*** RECORD SET ***

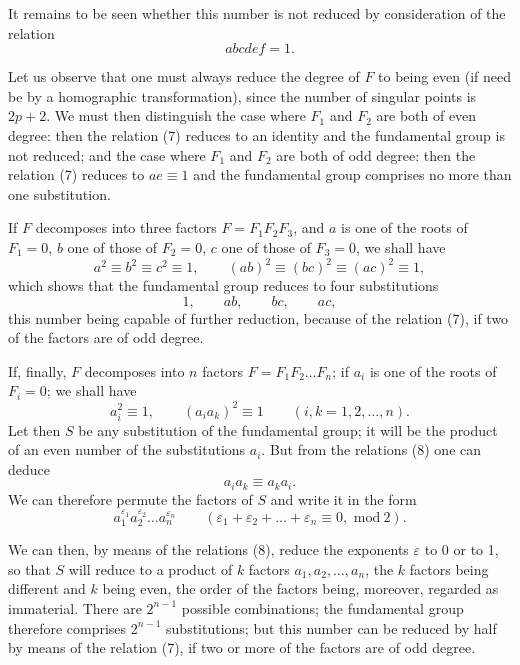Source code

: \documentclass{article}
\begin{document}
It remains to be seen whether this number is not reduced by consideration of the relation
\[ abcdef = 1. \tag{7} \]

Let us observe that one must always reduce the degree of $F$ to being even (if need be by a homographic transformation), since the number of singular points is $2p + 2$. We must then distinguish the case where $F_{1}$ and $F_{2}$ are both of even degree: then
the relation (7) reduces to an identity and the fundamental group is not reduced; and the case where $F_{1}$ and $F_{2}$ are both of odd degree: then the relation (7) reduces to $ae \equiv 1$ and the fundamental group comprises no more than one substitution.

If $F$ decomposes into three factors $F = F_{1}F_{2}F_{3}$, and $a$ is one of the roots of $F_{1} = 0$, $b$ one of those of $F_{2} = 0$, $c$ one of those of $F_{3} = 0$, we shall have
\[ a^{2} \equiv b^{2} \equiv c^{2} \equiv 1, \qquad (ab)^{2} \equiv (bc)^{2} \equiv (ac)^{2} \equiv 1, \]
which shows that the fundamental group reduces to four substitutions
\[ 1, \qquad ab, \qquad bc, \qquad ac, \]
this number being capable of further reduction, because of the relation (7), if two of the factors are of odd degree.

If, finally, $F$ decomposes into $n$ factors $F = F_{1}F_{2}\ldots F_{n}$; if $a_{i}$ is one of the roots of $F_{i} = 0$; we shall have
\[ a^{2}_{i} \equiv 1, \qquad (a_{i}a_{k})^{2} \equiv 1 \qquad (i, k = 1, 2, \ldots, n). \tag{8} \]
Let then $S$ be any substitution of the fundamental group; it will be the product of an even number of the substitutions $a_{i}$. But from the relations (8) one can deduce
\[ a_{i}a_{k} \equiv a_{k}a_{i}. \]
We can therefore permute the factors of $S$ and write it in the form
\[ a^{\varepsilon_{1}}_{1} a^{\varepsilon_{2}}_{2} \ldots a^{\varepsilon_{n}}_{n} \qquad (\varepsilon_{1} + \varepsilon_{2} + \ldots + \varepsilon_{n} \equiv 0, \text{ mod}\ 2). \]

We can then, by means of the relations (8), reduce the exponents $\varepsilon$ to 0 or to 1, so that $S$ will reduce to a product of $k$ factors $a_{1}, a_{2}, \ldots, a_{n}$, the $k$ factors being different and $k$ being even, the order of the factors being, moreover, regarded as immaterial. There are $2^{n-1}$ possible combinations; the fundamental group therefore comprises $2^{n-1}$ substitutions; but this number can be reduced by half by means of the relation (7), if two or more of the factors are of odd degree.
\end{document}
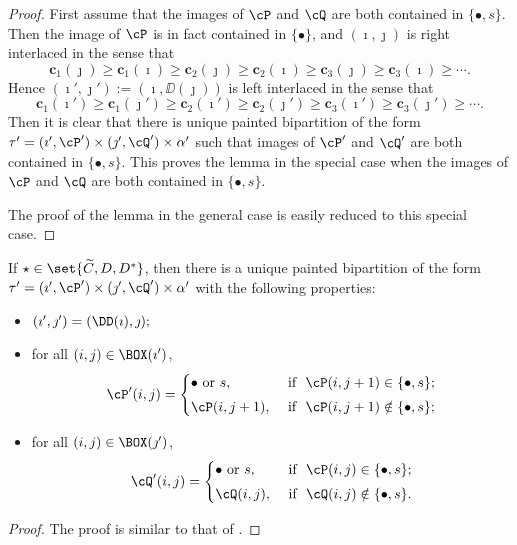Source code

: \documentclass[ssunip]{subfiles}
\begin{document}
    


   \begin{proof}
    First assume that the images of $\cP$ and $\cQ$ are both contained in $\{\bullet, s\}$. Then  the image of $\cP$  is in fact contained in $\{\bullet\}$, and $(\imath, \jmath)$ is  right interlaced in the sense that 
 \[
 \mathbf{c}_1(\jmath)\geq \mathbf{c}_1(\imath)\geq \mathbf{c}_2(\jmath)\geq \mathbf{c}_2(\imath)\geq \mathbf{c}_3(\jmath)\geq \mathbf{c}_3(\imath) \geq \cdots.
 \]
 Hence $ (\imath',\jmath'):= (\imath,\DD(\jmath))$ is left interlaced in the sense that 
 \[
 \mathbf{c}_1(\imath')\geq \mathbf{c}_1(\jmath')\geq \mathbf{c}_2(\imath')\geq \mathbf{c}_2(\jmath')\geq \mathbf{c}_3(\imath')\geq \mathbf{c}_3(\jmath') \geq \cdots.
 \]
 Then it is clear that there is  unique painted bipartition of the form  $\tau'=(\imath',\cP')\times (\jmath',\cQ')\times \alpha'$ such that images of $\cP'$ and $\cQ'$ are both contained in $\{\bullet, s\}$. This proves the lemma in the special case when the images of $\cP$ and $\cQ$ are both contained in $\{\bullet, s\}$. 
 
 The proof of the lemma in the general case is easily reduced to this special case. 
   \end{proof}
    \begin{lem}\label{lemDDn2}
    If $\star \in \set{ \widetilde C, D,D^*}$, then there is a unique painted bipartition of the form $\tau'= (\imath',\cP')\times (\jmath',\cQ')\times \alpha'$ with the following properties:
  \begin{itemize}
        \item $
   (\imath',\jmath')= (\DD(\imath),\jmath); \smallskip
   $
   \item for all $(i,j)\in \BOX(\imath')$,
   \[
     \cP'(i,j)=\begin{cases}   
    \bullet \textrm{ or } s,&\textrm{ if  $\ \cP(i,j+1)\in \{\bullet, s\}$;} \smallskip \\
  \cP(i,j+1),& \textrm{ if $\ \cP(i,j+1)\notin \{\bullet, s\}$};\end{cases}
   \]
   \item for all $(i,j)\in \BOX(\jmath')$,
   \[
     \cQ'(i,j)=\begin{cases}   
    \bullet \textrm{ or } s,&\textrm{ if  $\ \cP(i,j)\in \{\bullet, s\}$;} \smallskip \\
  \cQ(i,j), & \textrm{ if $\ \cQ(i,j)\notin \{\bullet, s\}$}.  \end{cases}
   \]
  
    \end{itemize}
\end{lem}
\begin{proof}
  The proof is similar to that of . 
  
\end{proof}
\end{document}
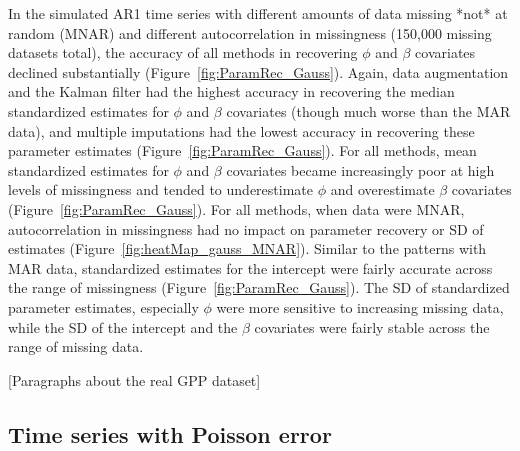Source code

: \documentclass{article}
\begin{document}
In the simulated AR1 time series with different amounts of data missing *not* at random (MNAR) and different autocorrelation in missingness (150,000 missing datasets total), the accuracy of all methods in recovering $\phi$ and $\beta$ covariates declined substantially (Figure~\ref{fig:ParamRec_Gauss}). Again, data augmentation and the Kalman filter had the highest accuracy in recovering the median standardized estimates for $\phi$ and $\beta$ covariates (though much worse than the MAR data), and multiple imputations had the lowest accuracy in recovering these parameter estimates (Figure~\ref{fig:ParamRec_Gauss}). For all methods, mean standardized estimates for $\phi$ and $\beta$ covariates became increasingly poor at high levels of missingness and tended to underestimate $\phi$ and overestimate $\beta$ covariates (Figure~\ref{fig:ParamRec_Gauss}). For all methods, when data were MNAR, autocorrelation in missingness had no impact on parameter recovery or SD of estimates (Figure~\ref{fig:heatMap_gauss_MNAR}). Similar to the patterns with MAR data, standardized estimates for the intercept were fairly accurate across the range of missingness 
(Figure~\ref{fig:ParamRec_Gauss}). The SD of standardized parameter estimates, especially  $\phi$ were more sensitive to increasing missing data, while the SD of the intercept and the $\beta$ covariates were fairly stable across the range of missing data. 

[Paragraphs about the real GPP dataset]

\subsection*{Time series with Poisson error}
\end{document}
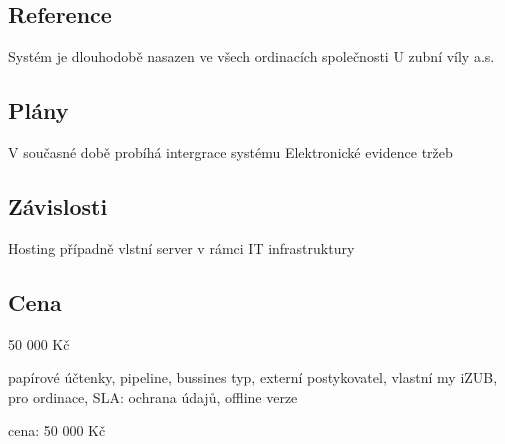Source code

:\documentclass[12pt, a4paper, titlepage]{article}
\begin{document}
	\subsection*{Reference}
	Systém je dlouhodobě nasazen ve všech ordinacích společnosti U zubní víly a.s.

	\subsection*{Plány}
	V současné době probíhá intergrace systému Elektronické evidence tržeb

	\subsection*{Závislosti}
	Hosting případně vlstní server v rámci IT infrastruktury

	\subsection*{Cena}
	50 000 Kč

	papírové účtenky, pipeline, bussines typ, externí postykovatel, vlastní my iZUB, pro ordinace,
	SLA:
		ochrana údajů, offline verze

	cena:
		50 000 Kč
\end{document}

*** End of RECORD SET ***

WHAT NEEDS TO BE DONE –
Locate the string "begin" in the listing above and copy every line where it occurs.

RESPONSE BOX –
\begin{document}
\begin{document}
   \begin{proof}
    \begin{lem}\label{lemDDn2}
  \begin{itemize}
     \cP'(i,j)=\begin{cases}   
     \cQ'(i,j)=\begin{cases}   
\begin{proof}
\begin{document}
\begin{document}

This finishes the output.